About this exercise – Could you copy each line of the listing that holds "label"?

====== Data listing

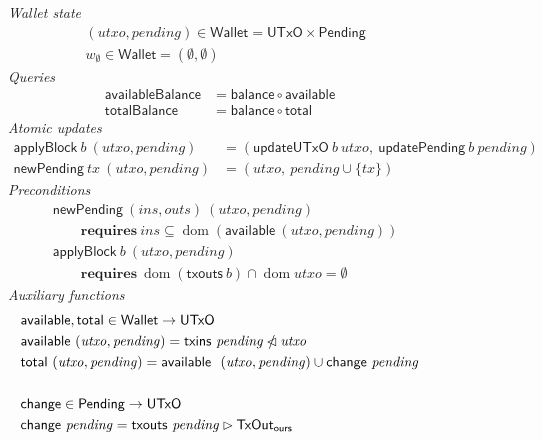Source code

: \documentclass{article}
\newcommand{\restrictdom}{\lhd}
\newcommand{\subtractdom}{\mathbin{\slashed{\restrictdom}}}
\newcommand{\restrictrange}{\rhd}
\DeclareMathOperator{\dom}{dom}
\theoremstyle{definition}{
  \newtheorem{lemma}{Lemma}[section] %
  \newtheorem{definition}[lemma]{Definition}
}
\theoremstyle{theorem}{
  \newtheorem{invariant}[lemma]{Invariant}
  \newtheorem{proofobligation}[lemma]{Proof Obligation}
}
\numberwithin{equation}{lemma}
\begin{document}
\begin{figure}
\emph{Wallet state}
\begin{align*}
& (\mathit{utxo}, \mathit{pending}) \in \mathsf{Wallet} = \mathsf{UTxO} \times \mathsf{Pending} \\
& w_\emptyset \in \mathsf{Wallet} = (\emptyset, \emptyset)
\end{align*}
%
\emph{Queries}
%
\begin{equation*}
\begin{split}
\mathsf{availableBalance} & = \mathsf{balance} \circ \mathsf{available} \\
\mathsf{totalBalance}     & = \mathsf{balance} \circ \mathsf{total}
\end{split}
\end{equation*}
%
\emph{Atomic updates}
%
\begin{align*}
    \mathsf{applyBlock} ~ b ~ (\mathit{utxo}, \mathit{pending})
& = (\mathsf{updateUTxO} ~ b ~ \mathit{utxo}, ~ \mathsf{updatePending} ~ b ~ \mathit{pending})
\\
  \mathsf{newPending} ~ \mathit{tx} ~ (\mathit{utxo}, \mathit{pending})
& = ( \mathit{utxo}, ~ \mathit{pending} \cup \{ \mathit{tx} \} )
\end{align*}
%
\emph{Preconditions}
%
\begin{align*}
& \mathsf{newPending} ~ (\mathit{ins}, \mathit{outs}) ~ (\mathit{utxo}, \mathit{pending}) \\
& \qquad \mathbf{requires~} \mathit{ins} \subseteq \dom (\mathsf{available} ~ (\mathit{utxo}, \mathit{pending}))
\\
& \mathsf{applyBlock} ~ b ~ (\mathit{utxo}, \mathit{pending}) \\
& \qquad \mathbf{requires~} \dom (\mathsf{txouts} ~ b) \cap \dom \mathit{utxo} = \emptyset
\end{align*}
%
\emph{Auxiliary functions}
%
\begin{align*}
& \mathsf{available}, \mathsf{total} \in \mathsf{Wallet} \to \mathsf{UTxO} \\
& \mathsf{available} ~ (\mathit{utxo}, \mathit{pending}) = \mathsf{txins} ~ \mathit{pending} \subtractdom \mathit{utxo} \\
& \mathsf{total} ~ (\mathit{utxo}, \mathit{pending}) = \mathsf{available} ~ ~ (\mathit{utxo}, \mathit{pending}) \cup \mathsf{change} ~ \mathit{pending} \\
\\
& \mathsf{change} \in \mathsf{Pending} \to \mathsf{UTxO} \\
& \mathsf{change} ~ \mathit{pending} = \mathsf{txouts} ~ \mathit{pending} \restrictrange \mathsf{TxOut_{ours}} \\

\end{align*}
\end{figure}
\end{document}
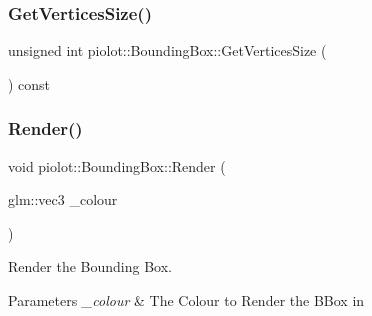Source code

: \mbox{\label{group___getters_ga57651f343f21133fc6c89c8c5619ed84}} 
\subsubsection{\texorpdfstring{Get\+Vertices\+Size()}{GetVerticesSize()}}
{\footnotesize\ttfamily unsigned int piolot\+::\+Bounding\+Box\+::\+Get\+Vertices\+Size (\begin{DoxyParamCaption}{ }\end{DoxyParamCaption}) const\hspace{0.3cm}{\ttfamily [inline]}}

\mbox{\label{group___getters_ga3ef9f966674be7fa0448d388b7a3d776}} 
\subsubsection{\texorpdfstring{Render()}{Render()}}
{\footnotesize\ttfamily void piolot\+::\+Bounding\+Box\+::\+Render (\begin{DoxyParamCaption}\item[{glm\+::vec3}]{\+\_\+colour }\end{DoxyParamCaption})}



Render the Bounding Box. 


\begin{DoxyParams}{Parameters}
{\em \+\_\+colour} & The Colour to Render the B\+Box in \\
\hline
\end{DoxyParams}
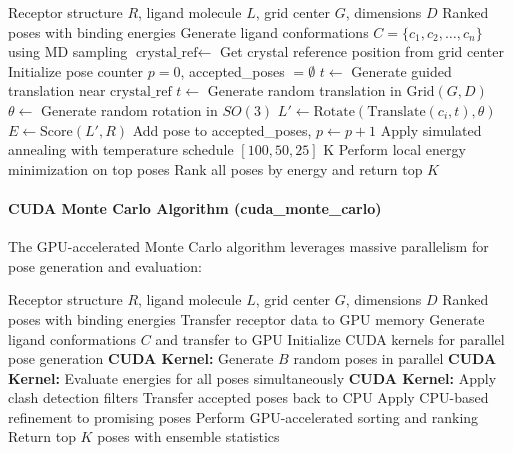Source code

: \documentclass[11pt,a4paper]{article}
\begin{document}
\begin{algorithm}[H]
\caption{Monte Carlo CPU Docking}
\begin{algorithmic}[1]
\Require Receptor structure $R$, ligand molecule $L$, grid center $G$, dimensions $D$
\Ensure Ranked poses with binding energies
\State Generate ligand conformations $C = \{c_1, c_2, \ldots, c_n\}$ using MD sampling
\State $\text{crystal\_ref} \leftarrow$ Get crystal reference position from grid center
    \State Initialize pose counter $p = 0$, accepted\_poses $= \emptyset$
         
            \State $t \leftarrow$ Generate guided translation near $\text{crystal\_ref}$
        \Else
            \State $t \leftarrow$ Generate random translation in $\text{Grid}(G, D)$
        \EndIf
        \State $\theta \leftarrow$ Generate random rotation in $SO(3)$
        \State $L' \leftarrow \text{Rotate}(\text{Translate}(c_i, t), \theta)$
            \State $E \leftarrow \text{Score}(L', R)$
                \State Add pose to accepted\_poses, $p \gets p + 1$
            \EndIf
        \EndIf
    \EndWhile
    \State Apply simulated annealing with temperature schedule $[100, 50, 25]$ K
    \State Perform local energy minimization on top poses
\EndFor
\State Rank all poses by energy and return top $K$
\end{algorithmic}
\end{algorithm}

\paragraph{CUDA Monte Carlo Algorithm (cuda\_monte\_carlo)}

The GPU-accelerated Monte Carlo algorithm leverages massive parallelism for pose generation and evaluation:

\begin{algorithm}[H]
\caption{CUDA Monte Carlo Docking}
\begin{algorithmic}[1]
\Require Receptor structure $R$, ligand molecule $L$, grid center $G$, dimensions $D$
\Ensure Ranked poses with binding energies
\State Transfer receptor data to GPU memory
\State Generate ligand conformations $C$ and transfer to GPU
\State Initialize CUDA kernels for parallel pose generation
    \State \textbf{CUDA Kernel:} Generate $B$ random poses in parallel
    \State \textbf{CUDA Kernel:} Evaluate energies for all poses simultaneously
    \State \textbf{CUDA Kernel:} Apply clash detection filters
    \State Transfer accepted poses back to CPU
    \State Apply CPU-based refinement to promising poses
\EndFor
\State Perform GPU-accelerated sorting and ranking
\State Return top $K$ poses with ensemble statistics
\end{algorithmic}
\end{algorithm}
\end{document}
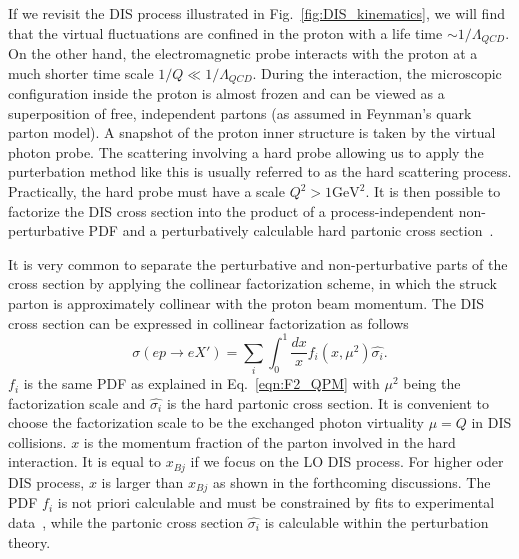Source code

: If we revisit the DIS process illustrated in Fig.~\ref{fig:DIS_kinematics}, we
will find that the virtual fluctuations are confined in the proton with a life
time $\sim 1/\Lambda_{QCD}$. On the other hand, the electromagnetic probe
interacts with the proton at a much shorter time scale $1/Q \ll
1/\Lambda_{QCD}$. During the interaction, the microscopic configuration inside
the proton is almost frozen and can be viewed as a superposition of free,
independent partons (as assumed in Feynman's quark parton model). A snapshot of
the proton inner structure is taken by the virtual photon probe. The scattering
involving a hard probe allowing us to apply the purterbation method like this is
usually referred to as the hard scattering process. Practically, the hard probe
must have a scale $Q^{2}>1 \mathrm{GeV}^{2}$. It is then possible to factorize
the DIS cross section into the product of a process-independent non-perturbative
PDF and a perturbatively calculable hard partonic cross
section~\cite{Sterman:1995fz}.

It is very common to separate the perturbative and non-perturbative parts of the
cross section by applying the collinear factorization scheme, in which the
struck parton is approximately collinear with the proton beam momentum. The DIS
cross section can be expressed in collinear factorization as follows
\begin{equation}
\sigma(ep\rightarrow eX')=\sum_{i} \int^{1}_{0}\frac{dx}{x}f_{i}(x,\mu^{2})\hat{\sigma_{i}}.
\label{eqn:coll_factor}
\end{equation}
$f_{i}$ is the same PDF as explained in Eq.~\ref{eqn:F2_QPM} with $\mu^{2}$
being the factorization scale and $\hat{\sigma_{i}}$ is the hard partonic cross
section. It is convenient to choose the factorization scale to be the exchanged
photon virtuality $\mu=Q$ in DIS collisions. $x$ is the momentum fraction of the
parton involved in the hard interaction. It is equal to $x_{Bj}$ if we focus on
the LO DIS process. For higher oder DIS process, $x$ is larger than $x_{Bj}$ as
shown in the forthcoming discussions. The PDF $f_{i}$ is not priori calculable
and must be constrained by fits to experimental data~\cite{Aaron:2009aa}, while
the partonic cross section $\hat{\sigma_{i}}$ is calculable within the
perturbation theory.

============

Task response –
: \mbox{\label{group___getters_ga57651f343f21133fc6c89c8c5619ed84}} 
\mbox{\label{group___getters_ga3ef9f966674be7fa0448d388b7a3d776}} 
\label{eqn:coll_factor}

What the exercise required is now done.